Work request :: A complete and exact copy of the entries below is the expected result.

Extracted information ::

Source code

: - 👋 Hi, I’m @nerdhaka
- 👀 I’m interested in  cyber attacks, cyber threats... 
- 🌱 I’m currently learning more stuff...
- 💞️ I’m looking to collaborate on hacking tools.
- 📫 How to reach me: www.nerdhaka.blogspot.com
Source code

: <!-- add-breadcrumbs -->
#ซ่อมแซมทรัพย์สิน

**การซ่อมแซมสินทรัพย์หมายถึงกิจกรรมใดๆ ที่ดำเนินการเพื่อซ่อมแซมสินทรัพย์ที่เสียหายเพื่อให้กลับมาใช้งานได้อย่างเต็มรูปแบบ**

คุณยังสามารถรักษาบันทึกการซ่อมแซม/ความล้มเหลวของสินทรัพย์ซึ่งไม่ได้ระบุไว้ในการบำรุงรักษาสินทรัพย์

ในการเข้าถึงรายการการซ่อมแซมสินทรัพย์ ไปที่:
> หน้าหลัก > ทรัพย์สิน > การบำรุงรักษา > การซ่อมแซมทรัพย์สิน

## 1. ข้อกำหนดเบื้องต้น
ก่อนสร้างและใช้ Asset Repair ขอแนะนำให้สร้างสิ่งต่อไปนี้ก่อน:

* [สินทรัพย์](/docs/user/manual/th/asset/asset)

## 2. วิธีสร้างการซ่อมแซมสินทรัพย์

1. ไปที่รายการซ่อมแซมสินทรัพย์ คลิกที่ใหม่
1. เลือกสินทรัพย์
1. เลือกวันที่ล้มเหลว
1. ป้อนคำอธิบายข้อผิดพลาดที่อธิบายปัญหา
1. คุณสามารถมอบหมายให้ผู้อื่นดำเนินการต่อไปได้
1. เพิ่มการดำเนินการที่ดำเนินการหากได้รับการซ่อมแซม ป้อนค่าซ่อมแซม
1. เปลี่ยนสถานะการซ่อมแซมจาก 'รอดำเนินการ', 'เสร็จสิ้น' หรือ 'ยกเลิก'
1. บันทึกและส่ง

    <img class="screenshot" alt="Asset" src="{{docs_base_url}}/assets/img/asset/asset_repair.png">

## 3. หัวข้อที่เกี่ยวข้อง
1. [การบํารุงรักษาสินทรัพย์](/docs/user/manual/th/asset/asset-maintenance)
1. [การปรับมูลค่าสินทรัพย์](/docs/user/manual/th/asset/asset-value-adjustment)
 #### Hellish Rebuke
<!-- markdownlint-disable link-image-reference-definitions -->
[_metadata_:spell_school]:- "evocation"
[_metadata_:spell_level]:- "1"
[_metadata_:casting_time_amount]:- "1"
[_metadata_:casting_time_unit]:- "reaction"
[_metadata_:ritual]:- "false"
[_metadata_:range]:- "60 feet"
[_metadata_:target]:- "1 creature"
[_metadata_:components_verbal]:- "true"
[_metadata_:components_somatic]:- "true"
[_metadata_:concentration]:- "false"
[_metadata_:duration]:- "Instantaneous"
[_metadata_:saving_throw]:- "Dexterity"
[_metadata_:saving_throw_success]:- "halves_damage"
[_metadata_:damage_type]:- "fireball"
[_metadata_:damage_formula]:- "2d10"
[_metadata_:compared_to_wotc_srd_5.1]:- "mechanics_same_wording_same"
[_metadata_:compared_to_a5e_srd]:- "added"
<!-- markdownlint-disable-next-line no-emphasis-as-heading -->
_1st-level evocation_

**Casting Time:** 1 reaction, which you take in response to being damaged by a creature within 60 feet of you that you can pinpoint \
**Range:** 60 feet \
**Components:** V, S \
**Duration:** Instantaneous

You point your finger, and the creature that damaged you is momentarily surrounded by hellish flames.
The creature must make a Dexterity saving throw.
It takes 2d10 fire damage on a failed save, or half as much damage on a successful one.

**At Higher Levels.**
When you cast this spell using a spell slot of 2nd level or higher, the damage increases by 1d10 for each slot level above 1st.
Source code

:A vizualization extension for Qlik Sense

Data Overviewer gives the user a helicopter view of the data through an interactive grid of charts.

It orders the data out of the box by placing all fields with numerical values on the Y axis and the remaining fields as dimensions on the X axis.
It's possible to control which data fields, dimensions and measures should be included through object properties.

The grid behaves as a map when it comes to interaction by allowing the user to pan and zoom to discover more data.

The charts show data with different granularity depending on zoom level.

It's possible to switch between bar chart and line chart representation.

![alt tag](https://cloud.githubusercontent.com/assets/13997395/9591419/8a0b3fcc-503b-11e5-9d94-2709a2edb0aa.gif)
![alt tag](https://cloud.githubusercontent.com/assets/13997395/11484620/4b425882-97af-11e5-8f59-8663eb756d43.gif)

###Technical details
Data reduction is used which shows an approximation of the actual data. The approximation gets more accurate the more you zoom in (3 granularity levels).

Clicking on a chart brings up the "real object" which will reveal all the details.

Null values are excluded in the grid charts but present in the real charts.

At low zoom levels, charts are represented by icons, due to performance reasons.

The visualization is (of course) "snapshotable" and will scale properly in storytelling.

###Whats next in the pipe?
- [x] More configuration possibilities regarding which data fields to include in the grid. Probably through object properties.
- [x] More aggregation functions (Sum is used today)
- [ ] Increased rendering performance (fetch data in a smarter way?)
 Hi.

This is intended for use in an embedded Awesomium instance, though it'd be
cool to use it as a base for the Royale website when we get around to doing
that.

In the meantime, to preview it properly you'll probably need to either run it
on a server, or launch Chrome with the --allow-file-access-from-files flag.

Task answer ::
Source code

: - 👋 Hi, I’m @nerdhaka
- 👀 I’m interested in  cyber attacks, cyber threats... 
- 🌱 I’m currently learning more stuff...
- 💞️ I’m looking to collaborate on hacking tools.
- 📫 How to reach me: www.nerdhaka.blogspot.com
Source code

: <!-- add-breadcrumbs -->
#ซ่อมแซมทรัพย์สิน

**การซ่อมแซมสินทรัพย์หมายถึงกิจกรรมใดๆ ที่ดำเนินการเพื่อซ่อมแซมสินทรัพย์ที่เสียหายเพื่อให้กลับมาใช้งานได้อย่างเต็มรูปแบบ**

คุณยังสามารถรักษาบันทึกการซ่อมแซม/ความล้มเหลวของสินทรัพย์ซึ่งไม่ได้ระบุไว้ในการบำรุงรักษาสินทรัพย์

ในการเข้าถึงรายการการซ่อมแซมสินทรัพย์ ไปที่:
> หน้าหลัก > ทรัพย์สิน > การบำรุงรักษา > การซ่อมแซมทรัพย์สิน

## 1. ข้อกำหนดเบื้องต้น
ก่อนสร้างและใช้ Asset Repair ขอแนะนำให้สร้างสิ่งต่อไปนี้ก่อน:

* [สินทรัพย์](/docs/user/manual/th/asset/asset)

## 2. วิธีสร้างการซ่อมแซมสินทรัพย์

1. ไปที่รายการซ่อมแซมสินทรัพย์ คลิกที่ใหม่
1. เลือกสินทรัพย์
1. เลือกวันที่ล้มเหลว
1. ป้อนคำอธิบายข้อผิดพลาดที่อธิบายปัญหา
1. คุณสามารถมอบหมายให้ผู้อื่นดำเนินการต่อไปได้
1. เพิ่มการดำเนินการที่ดำเนินการหากได้รับการซ่อมแซม ป้อนค่าซ่อมแซม
1. เปลี่ยนสถานะการซ่อมแซมจาก 'รอดำเนินการ', 'เสร็จสิ้น' หรือ 'ยกเลิก'
1. บันทึกและส่ง

    <img class="screenshot" alt="Asset" src="{{docs_base_url}}/assets/img/asset/asset_repair.png">

## 3. หัวข้อที่เกี่ยวข้อง
1. [การบํารุงรักษาสินทรัพย์](/docs/user/manual/th/asset/asset-maintenance)
1. [การปรับมูลค่าสินทรัพย์](/docs/user/manual/th/asset/asset-value-adjustment)
 #### Hellish Rebuke
<!-- markdownlint-disable link-image-reference-definitions -->
[_metadata_:spell_school]:- "evocation"
[_metadata_:spell_level]:- "1"
[_metadata_:casting_time_amount]:- "1"
[_metadata_:casting_time_unit]:- "reaction"
[_metadata_:ritual]:- "false"
[_metadata_:range]:- "60 feet"
[_metadata_:target]:- "1 creature"
[_metadata_:components_verbal]:- "true"
[_metadata_:components_somatic]:- "true"
[_metadata_:concentration]:- "false"
[_metadata_:duration]:- "Instantaneous"
[_metadata_:saving_throw]:- "Dexterity"
[_metadata_:saving_throw_success]:- "halves_damage"
[_metadata_:damage_type]:- "fireball"
[_metadata_:damage_formula]:- "2d10"
[_metadata_:compared_to_wotc_srd_5.1]:- "mechanics_same_wording_same"
[_metadata_:compared_to_a5e_srd]:- "added"
<!-- markdownlint-disable-next-line no-emphasis-as-heading -->
_1st-level evocation_

**Casting Time:** 1 reaction, which you take in response to being damaged by a creature within 60 feet of you that you can pinpoint \
**Range:** 60 feet \
**Components:** V, S \
**Duration:** Instantaneous

You point your finger, and the creature that damaged you is momentarily surrounded by hellish flames.
The creature must make a Dexterity saving throw.
It takes 2d10 fire damage on a failed save, or half as much damage on a successful one.

**At Higher Levels.**
When you cast this spell using a spell slot of 2nd level or higher, the damage increases by 1d10 for each slot level above 1st.
Source code

:A vizualization extension for Qlik Sense

Data Overviewer gives the user a helicopter view of the data through an interactive grid of charts.

It orders the data out of the box by placing all fields with numerical values on the Y axis and the remaining fields as dimensions on the X axis.
It's possible to control which data fields, dimensions and measures should be included through object properties.

The grid behaves as a map when it comes to interaction by allowing the user to pan and zoom to discover more data.

The charts show data with different granularity depending on zoom level.

It's possible to switch between bar chart and line chart representation.

![alt tag](https://cloud.githubusercontent.com/assets/13997395/9591419/8a0b3fcc-503b-11e5-9d94-2709a2edb0aa.gif)
![alt tag](https://cloud.githubusercontent.com/assets/13997395/11484620/4b425882-97af-11e5-8f59-8663eb756d43.gif)

###Technical details
Data reduction is used which shows an approximation of the actual data. The approximation gets more accurate the more you zoom in (3 granularity levels).

Clicking on a chart brings up the "real object" which will reveal all the details.

Null values are excluded in the grid charts but present in the real charts.

At low zoom levels, charts are represented by icons, due to performance reasons.

The visualization is (of course) "snapshotable" and will scale properly in storytelling.

###Whats next in the pipe?
- [x] More configuration possibilities regarding which data fields to include in the grid. Probably through object properties.
- [x] More aggregation functions (Sum is used today)
- [ ] Increased rendering performance (fetch data in a smarter way?)
 Hi.

This is intended for use in an embedded Awesomium instance, though it'd be
cool to use it as a base for the Royale website when we get around to doing
that.

In the meantime, to preview it properly you'll probably need to either run it
on a server, or launch Chrome with the --allow-file-access-from-files flag.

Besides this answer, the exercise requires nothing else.